Plain-text document sources:
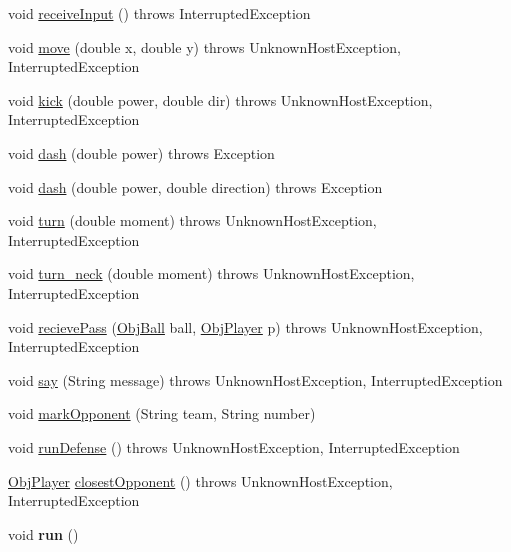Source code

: \begin{DoxyCompactItemize}
void \hyperlink{classPlayer_a65f067086737b201d4183a1bb258e7ac}{receiveInput} ()  throws InterruptedException  
\item 
void \hyperlink{classPlayer_a787e2731a4ca14dcde043bad13633b89}{move} (double x, double y)  throws UnknownHostException, InterruptedException 
\item 
void \hyperlink{classPlayer_a515b5502a44f38e8fe8fe65f6601ee8f}{kick} (double power, double dir)  throws UnknownHostException, InterruptedException 
\item 
void \hyperlink{classPlayer_ab1823f2a23684dab547f9012c8e26b70}{dash} (double power)  throws Exception 
\item 
void \hyperlink{classPlayer_a16dea4b97be4347baf5dd9d973d651cf}{dash} (double power, double direction)  throws Exception 
\item 
void \hyperlink{classPlayer_aa1dd6cce198db61386b701b8520b512a}{turn} (double moment)  throws UnknownHostException, InterruptedException 
\item 
void \hyperlink{classPlayer_a3a1aac767e1da565b42b1fb027e2d848}{turn\_\-neck} (double moment)  throws UnknownHostException, InterruptedException 
\item 
void \hyperlink{classPlayer_a39c66a7fce40dacf016942aa0f40e831}{recievePass} (\hyperlink{classObjBall}{ObjBall} ball, \hyperlink{classObjPlayer}{ObjPlayer} p)  throws UnknownHostException, InterruptedException 
\item 
void \hyperlink{classPlayer_a1b324554699cfab5d15fff4ba242e396}{say} (String message)  throws UnknownHostException, InterruptedException 
\item 
void \hyperlink{classPlayer_ae6228d1bf70424d89e6a587326c86b46}{markOpponent} (String team, String number)
\item 
void \hyperlink{classPlayer_a399cde63b4187594789bee245f1f01a3}{runDefense} ()  throws UnknownHostException, InterruptedException 
\item 
\hyperlink{classObjPlayer}{ObjPlayer} \hyperlink{classPlayer_aa94877ea707329aee80c15163c184ef7}{closestOpponent} ()  throws UnknownHostException, InterruptedException 
\item 
\hypertarget{classPlayer_a499cc0cb1e2fb8bdb8139c8848b367b9}{
void {\bfseries run} ()}
\label{classPlayer_a499cc0cb1e2fb8bdb8139c8848b367b9}

\end{DoxyCompactItemize}
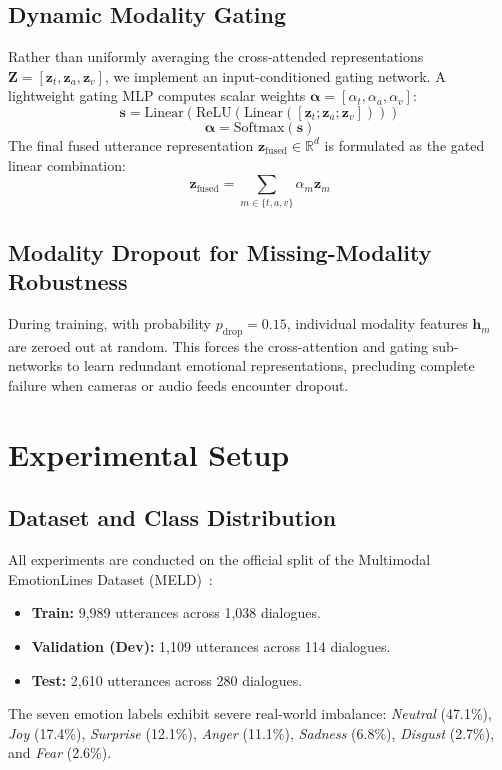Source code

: \documentclass[10pt,twocolumn,letterpaper]{article}
\begin{document}
\subsection{Dynamic Modality Gating}
Rather than uniformly averaging the cross-attended representations $\mathbf{Z} = [\mathbf{z}_t, \mathbf{z}_a, \mathbf{z}_v]$, we implement an input-conditioned gating network. A lightweight gating MLP computes scalar weights $\mathbf{\alpha} = [\alpha_t, \alpha_a, \alpha_v]$:
\begin{equation}
    \mathbf{s} = \text{Linear}(\text{ReLU}(\text{Linear}([\mathbf{z}_t; \mathbf{z}_a; \mathbf{z}_v])))
\end{equation}
\begin{equation}
    \mathbf{\alpha} = \text{Softmax}(\mathbf{s})
\end{equation}
The final fused utterance representation $\mathbf{z}_{\text{fused}} \in \mathbb{R}^d$ is formulated as the gated linear combination:
\begin{equation}
    \mathbf{z}_{\text{fused}} = \sum_{m \in \{t, a, v\}} \alpha_m \mathbf{z}_m
\end{equation}

\subsection{Modality Dropout for Missing-Modality Robustness}
During training, with probability $p_{\text{drop}} = 0.15$, individual modality features $\mathbf{h}_m$ are zeroed out at random. This forces the cross-attention and gating sub-networks to learn redundant emotional representations, precluding complete failure when cameras or audio feeds encounter dropout.

\section{Experimental Setup}
\label{sec:setup}

\subsection{Dataset and Class Distribution}
All experiments are conducted on the official split of the Multimodal EmotionLines Dataset (MELD)~\cite{poria2019meld}:
\begin{itemize}
    \item \textbf{Train:} 9,989 utterances across 1,038 dialogues.
    \item \textbf{Validation (Dev):} 1,109 utterances across 114 dialogues.
    \item \textbf{Test:} 2,610 utterances across 280 dialogues.
\end{itemize}
The seven emotion labels exhibit severe real-world imbalance: \textit{Neutral} (47.1\%), \textit{Joy} (17.4\%), \textit{Surprise} (12.1\%), \textit{Anger} (11.1\%), \textit{Sadness} (6.8\%), \textit{Disgust} (2.7\%), and \textit{Fear} (2.6\%).
\end{document}

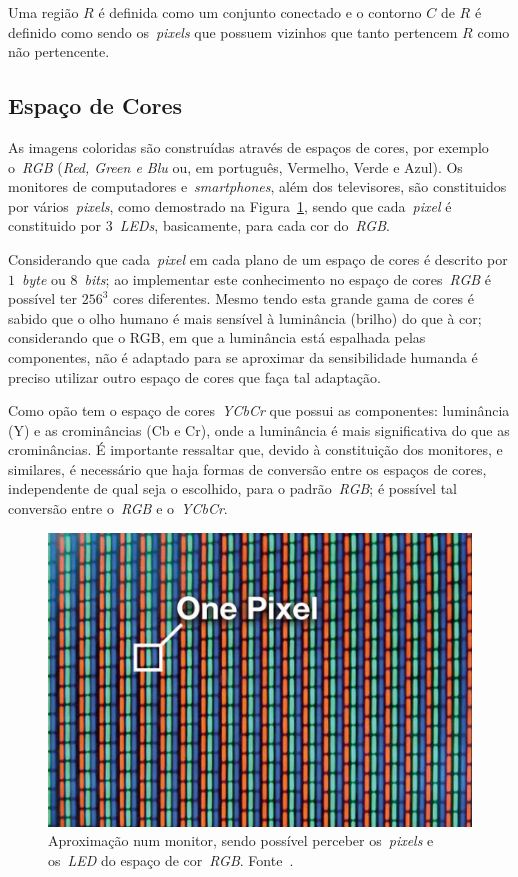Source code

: \documentclass[conference]{Trabalho_Final}
\begin{document}
Uma regi\~ao $R$ \'e definida como um conjunto conectado e o contorno $C$ de $R$ \'e definido como sendo os~\textit{pixels} que possuem vizinhos que tanto pertencem $R$ como n\~ao pertencente.

\subsection{Espa\c{c}o de Cores}
  \label{subsec:cores}
As imagens coloridas s\~ao constru\'idas atrav\'es de espa\c{c}os de cores, por exemplo o~\textit{RGB} (\textit{Red, Green e Blu} ou, em portugu\^es, Vermelho, Verde e Azul). Os monitores de computadores e~\textit{smartphones}, al\'em dos televisores, s\~ao constituidos por v\'arios~\textit{pixels}, como demostrado na Figura~\ref{fig:monitorpixel}, sendo que cada~\textit{pixel} \'e constituido por $3$~\textit{LEDs}, basicamente, para cada cor do~\textit{RGB}.

Considerando que cada~\textit{pixel} em cada plano de um espa\c{c}o de cores \'e descrito por $1$~\textit{byte} ou $8$~\textit{bits}; ao implementar este conhecimento no espa\c{c}o de cores~\textit{RGB} \'e poss\'ivel ter $256^3$ cores diferentes. Mesmo tendo esta grande gama de cores \'e sabido que o olho humano \'e mais sens\'ivel \`a lumin\^ancia (brilho) do que \`a cor; considerando que o RGB, em que a lumin\^ancia est\'a espalhada pelas componentes, n\~ao \'e adaptado para se aproximar da sensibilidade humanda \'e preciso utilizar outro espa\c{c}o de cores que fa\c{c}a tal adapta\c{c}\~ao.

Como op\~ao tem o espa\c{c}o de cores~\textit{YCbCr} que possui as componentes: lumin\^ancia (Y) e as cromin\^ancias (Cb e Cr), onde a lumin\^ancia \'e mais significativa do que as cromin\^ancias. \'E importante ressaltar que, devido \`a constitui\c{c}\~ao dos monitores, e similares, \'e necess\'ario que haja formas de convers\~ao entre os espa\c{c}os de cores, independente de qual seja o escolhido, para o padr\~ao~\textit{RGB}; \'e poss\'ivel tal convers\~ao entre o~\textit{RGB} e o~\textit{YCbCr}.

\begin{figure}[]
  \centering
  \includegraphics[width = 3.5 cm]{monitorpixel}
  \caption{Aproxima\c{c}\~ao num monitor, sendo poss\'ivel perceber os~\textit{pixels} e os~\textit{LED} do espa\c{c}o de cor~\textit{RGB}. Fonte~\cite{monitor}.}
  \label{fig:monitorpixel}
\end{figure}
\end{document}
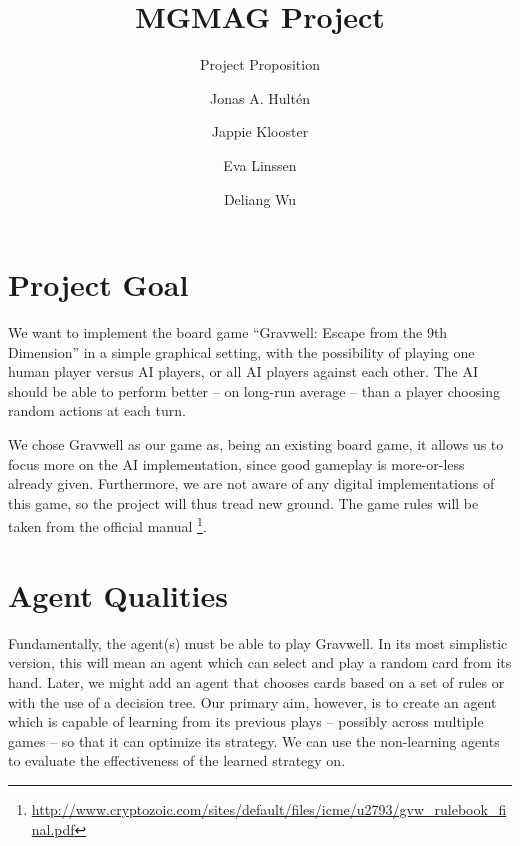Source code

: \documentclass[a4paper]{llncs}
\begin{document}
\title{MGMAG Project}
\subtitle{Project Proposition}
%
%
\author{Jonas A. Hultén \and Jappie Klooster \and Eva Linssen \and Deliang Wu}
%
%

\maketitle              %

\pagestyle{headings}

\section*{Project Goal}

We want to implement the board game ``Gravwell: Escape from the 9th Dimension'' in a simple graphical setting,
with the possibility of playing one human player versus AI players,
or all AI players against each other. The AI should be able to perform
better -- on long-run average -- than a player choosing random actions at
each turn.

We chose Gravwell as our game as, being an existing board game,
it allows us to focus more on the AI implementation,
since good gameplay is more-or-less already given. Furthermore,
we are not aware of any digital implementations of this game, so the
project will thus tread new ground. The game rules will be taken from the
official manual
\footnote{
	\url{http://www.cryptozoic.com/sites/default/files/icme/u2793/gvw_rulebook_final.pdf}
}.

\section*{Agent Qualities}

Fundamentally, the agent(s) must be able to play Gravwell.
In its most simplistic version, this will mean an agent which can select
and play a random card from its hand. Later, we might add an agent that chooses cards based on a set of rules or with the use of a decision tree. Our primary aim, however, is to create an agent which is capable of learning from its previous plays --
possibly across multiple games -- so that it can optimize its strategy. We can use the non-learning agents to evaluate the effectiveness of the learned strategy on.
\end{document}
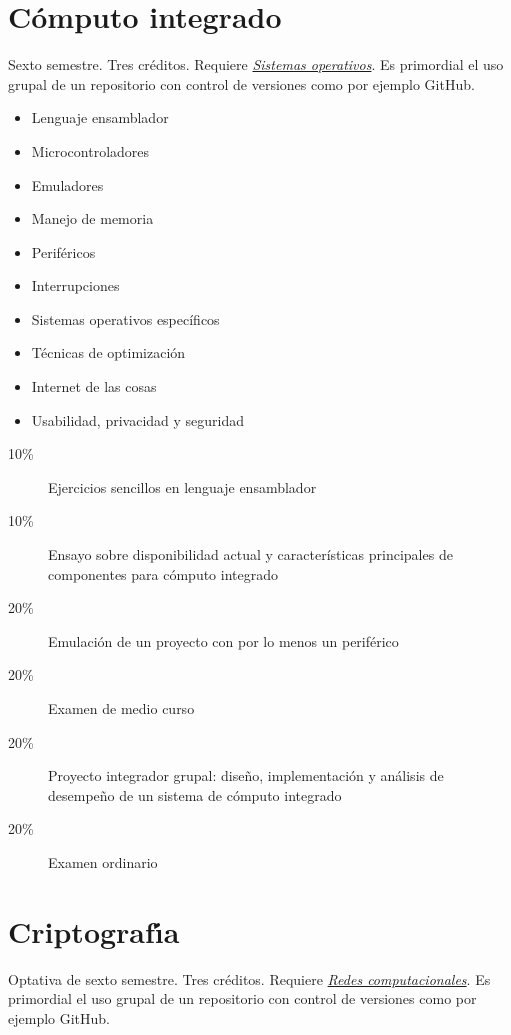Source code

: \documentclass{article}
\begin{document}
\begin{multicols}{4}
\vfill\null \columnbreak

\hypertarget{ci}{\section*{C\'{o}mputo integrado}}  

Sexto semestre. Tres cr\'{e}ditos. Requiere \hyperlink{so}{\em
  Sistemas operativos}. Es primordial el uso grupal de un repositorio
con control de versiones como por ejemplo GitHub.

\begin{itemize}
\item{Lenguaje ensamblador}
\item{Microcontroladores}
\item{Emuladores}
\item{Manejo de memoria}
\item{Perif\'{e}ricos}
\item{Interrupciones}
\item{Sistemas operativos espec\'{i}ficos}
\item{T\'{e}cnicas de optimizaci\'{o}n}
\item{Internet de las cosas}  
\item{Usabilidad, privacidad y seguridad}
\end{itemize}

\begin{description}
\item[10\%]{Ejercicios sencillos en lenguaje ensamblador}
\item[10\%]{Ensayo sobre disponibilidad actual y caracter\'{i}sticas
  principales de componentes para c\'{o}mputo integrado}
\item[20\%]{Emulaci\'{o}n de un proyecto con por lo menos un perif\'{e}rico}
\item[20\%]{Examen de medio curso}  
\item[20\%]{Proyecto integrador grupal: dise\~{n}o, implementaci\'{o}n y
  an\'{a}lisis de desempe\~{n}o de un sistema de c\'{o}mputo integrado}
\item[20\%]{Examen ordinario}
\end{description}  

\newpage

\hypertarget{cr}{\section*{Criptograf\'{\i}a}}

Optativa de sexto semestre. Tres cr\'{e}ditos. Requiere
\hyperlink{rc}{\em Redes computacionales}. Es primordial el uso grupal
de un repositorio con control de versiones como por ejemplo GitHub.


\end{multicols}
\end{document}
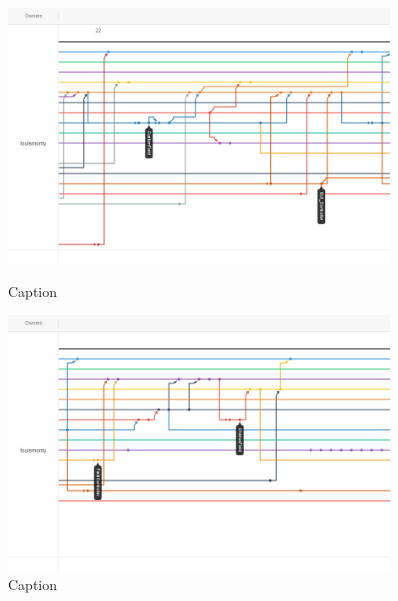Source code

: \begin{figure}
    \includegraphics[width=0.9\textwidth]{Report/root/7.png}
    \caption{Caption}
    \includegraphics[width=0.9\textwidth]{Report/root/8.png}
    \caption{Caption}
    \end{figure}

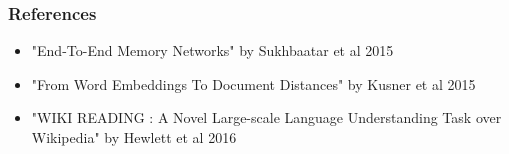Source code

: \documentclass{beamer}
\begin{document}

\begin{frame}
\frametitle{References}
\begin{itemize}
\item "End-To-End Memory Networks" by Sukhbaatar et al 2015
\item "From Word Embeddings To Document Distances" by Kusner et al 2015 
\item "WIKI READING : A Novel Large-scale Language Understanding Task over Wikipedia" by Hewlett et al 2016
\end{itemize}
\end{frame}
\end{document}
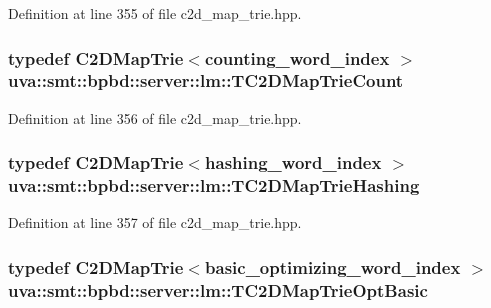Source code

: Definition at line 355 of file c2d\+\_\+map\+\_\+trie.\+hpp.

\hypertarget{namespaceuva_1_1smt_1_1bpbd_1_1server_1_1lm_a56d9208d73838d355ee00f89b63dc2eb}{}
\subsubsection[{T\+C2\+D\+Map\+Trie\+Count}]{\setlength{\rightskip}{0pt plus 5cm}typedef {\bf C2\+D\+Map\+Trie}$<${\bf counting\+\_\+word\+\_\+index} $>$ {\bf uva\+::smt\+::bpbd\+::server\+::lm\+::\+T\+C2\+D\+Map\+Trie\+Count}}\label{namespaceuva_1_1smt_1_1bpbd_1_1server_1_1lm_a56d9208d73838d355ee00f89b63dc2eb}


Definition at line 356 of file c2d\+\_\+map\+\_\+trie.\+hpp.

\hypertarget{namespaceuva_1_1smt_1_1bpbd_1_1server_1_1lm_a12fccfd31806fb43e8a74e287d49a464}{}
\subsubsection[{T\+C2\+D\+Map\+Trie\+Hashing}]{\setlength{\rightskip}{0pt plus 5cm}typedef {\bf C2\+D\+Map\+Trie}$<${\bf hashing\+\_\+word\+\_\+index} $>$ {\bf uva\+::smt\+::bpbd\+::server\+::lm\+::\+T\+C2\+D\+Map\+Trie\+Hashing}}\label{namespaceuva_1_1smt_1_1bpbd_1_1server_1_1lm_a12fccfd31806fb43e8a74e287d49a464}


Definition at line 357 of file c2d\+\_\+map\+\_\+trie.\+hpp.

\hypertarget{namespaceuva_1_1smt_1_1bpbd_1_1server_1_1lm_a09b86a457aa219fca926fa7dd53f87d4}{}
\subsubsection[{T\+C2\+D\+Map\+Trie\+Opt\+Basic}]{\setlength{\rightskip}{0pt plus 5cm}typedef {\bf C2\+D\+Map\+Trie}$<${\bf basic\+\_\+optimizing\+\_\+word\+\_\+index} $>$ {\bf uva\+::smt\+::bpbd\+::server\+::lm\+::\+T\+C2\+D\+Map\+Trie\+Opt\+Basic}}\label{namespaceuva_1_1smt_1_1bpbd_1_1server_1_1lm_a09b86a457aa219fca926fa7dd53f87d4}


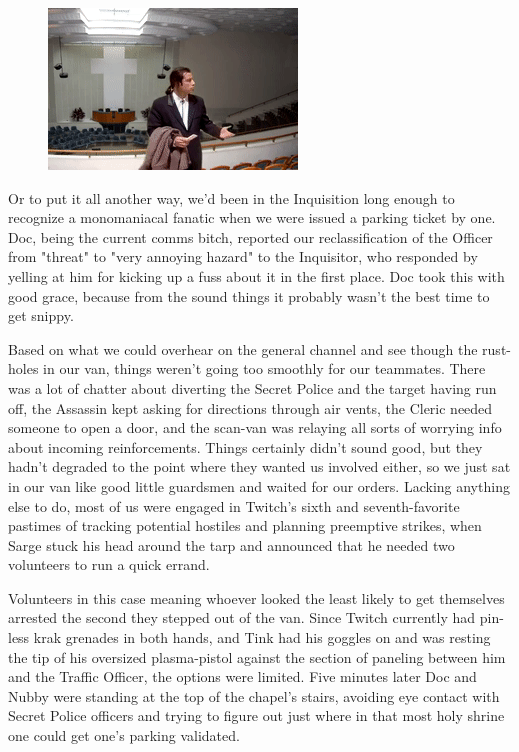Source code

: \begin{figure}
	\begin{center}
		\includegraphics[width=\figwidth]{pics/17/45.png}
	\end{center}
\end{figure}
Or to put it all another way, we'd been in the Inquisition long enough to recognize a monomaniacal fanatic when we were issued a parking ticket by one. 
Doc, being the current comms bitch, reported our reclassification of the Officer from "threat" to "very annoying hazard" to the Inquisitor, who responded by yelling at him for kicking up a fuss about it in the first place. 
Doc took this with good grace, because from the sound things it probably wasn't the best time to get snippy.

Based on what we could overhear on the general channel and see though the rust-holes in our van, things weren't going too smoothly for our teammates. 
There was a lot of chatter about diverting the Secret Police and the target having run off, the Assassin kept asking for directions through air vents, the Cleric needed someone to open a door, and the scan-van was relaying all sorts of worrying info about incoming reinforcements. 
Things certainly didn't sound good, but they hadn't degraded to the point where they wanted us involved either, so we just sat in our van like good little guardsmen and waited for our orders. 
Lacking anything else to do, most of us were engaged in Twitch's sixth and seventh-favorite pastimes of tracking potential hostiles and planning preemptive strikes, when Sarge stuck his head around the tarp and announced that he needed two volunteers to run a quick errand.

Volunteers in this case meaning whoever looked the least likely to get themselves arrested the second they stepped out of the van. 
Since Twitch currently had pin-less krak grenades in both hands, and Tink had his goggles on and was resting the tip of his oversized plasma-pistol against the section of paneling between him and the Traffic Officer, the options were limited. 
Five minutes later Doc and Nubby were standing at the top of the chapel's stairs, avoiding eye contact with Secret Police officers and trying to figure out just where in that most holy shrine one could get one's parking validated.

**What this task involves**
Your answer should be the lines of the records that hold the string "utterances".

**Problem solution**
    \item \textbf{Train:} 9,989 utterances across 1,038 dialogues.
    \item \textbf{Validation (Dev):} 1,109 utterances across 114 dialogues.
    \item \textbf{Test:} 2,610 utterances across 280 dialogues.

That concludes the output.